Benefits of this project:
  • Environmental science education: Indigenous/invasive species, rhizomes, ecological services, estuaries, wetlands, etc.
  • Cultural and Economic Education: World heritages, commonalities and differences, economic development and identity, renewable resources and growth, etc.
  • Habitat Restoration: Tangible results from removing invasive reeds (and removing seeds before construction). New, native plantings would bring even more value.
  • Safety: No power tools are needed. Adults would maintain a good ratio and oversight of youth. All paddling would be done under HarborLAB insurance with Red Cross certified (Water Rescue, CPR, AED, First Aid, adult/pediatric) volunteers in safe areas. HarborLAB will provide safety support from sit-on-top kayaks, though these reed boats will be much more seaworthy.
  • Youth empowerment: Students will do much of the building, paddling, documentation, and outreach themselves.
  • Publicity: We’ll paddle these boats past the UN and skyline, generating great images and video. This would be a sight never seen on the East River. This is especially true if we are able to support the Hokule’a effort.

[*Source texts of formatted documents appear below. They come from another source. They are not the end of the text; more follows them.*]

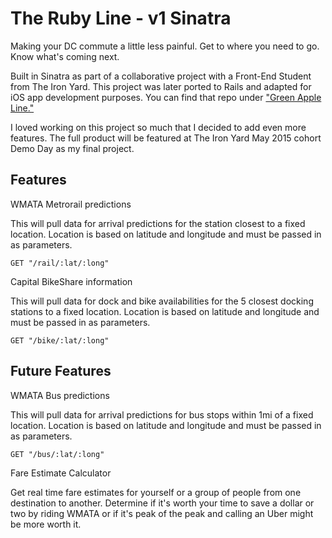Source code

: # The Ruby Line - v1 Sinatra
Making your DC commute a little less painful. Get to where you need to go. Know what's coming next.

Built in Sinatra as part of a collaborative project with a Front-End Student from The Iron Yard. This project was later ported to Rails and adapted for iOS app development purposes. You can find that repo under ["Green Apple Line."](https://github.com/bellawoo/Green-Apple-Line "Green Apple Line on Github")

I loved working on this project so much that I decided to add even more features. The full product will be featured at The Iron Yard May 2015 cohort Demo Day as my final project.

## Features
WMATA Metrorail predictions

This will pull data for arrival predictions for the station closest to a fixed location. Location is based on latitude and longitude and must be passed in as parameters.

```GET "/rail/:lat/:long"```

Capital BikeShare information

This will pull data for dock and bike availabilities for the 5 closest docking stations to a fixed location. Location is based on latitude and longitude and must be passed in as parameters.

```GET "/bike/:lat/:long"```


## Future Features
WMATA Bus predictions

This will pull data for arrival predictions for bus stops within 1mi of a fixed location. Location is based on latitude and longitude and must be passed in as parameters.

```GET "/bus/:lat/:long"```


Fare Estimate Calculator

Get real time fare estimates for yourself or a group of people from one destination to another. Determine if it's worth your time to save a dollar or two by riding WMATA or if it's peak of the peak and calling an Uber might be more worth it.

  • Budget: The materials are harvested invasive plants and twine.
  • Sustainability: The boats will last a season and then be composted to enrich planting areas for habitat or ornament (not edible gardens).
  • Outreach: The students, educators, organizations, agencies, and companies involved will trumpet this unique project, delivering some aspect of its value to wider audiences. The boats will be brought to communities throughout NYC.
  • Long-term Results: Thorough documentation will allow other educators to reproduce our results and build upon them. The excitement may seed the founding of a World Boatbuilding Museum (a place where the public can see small boats from around the world — reed, skin-and-frame, wood, and more) built before their eyes, and ride aboard them) that could be a major tourist draw.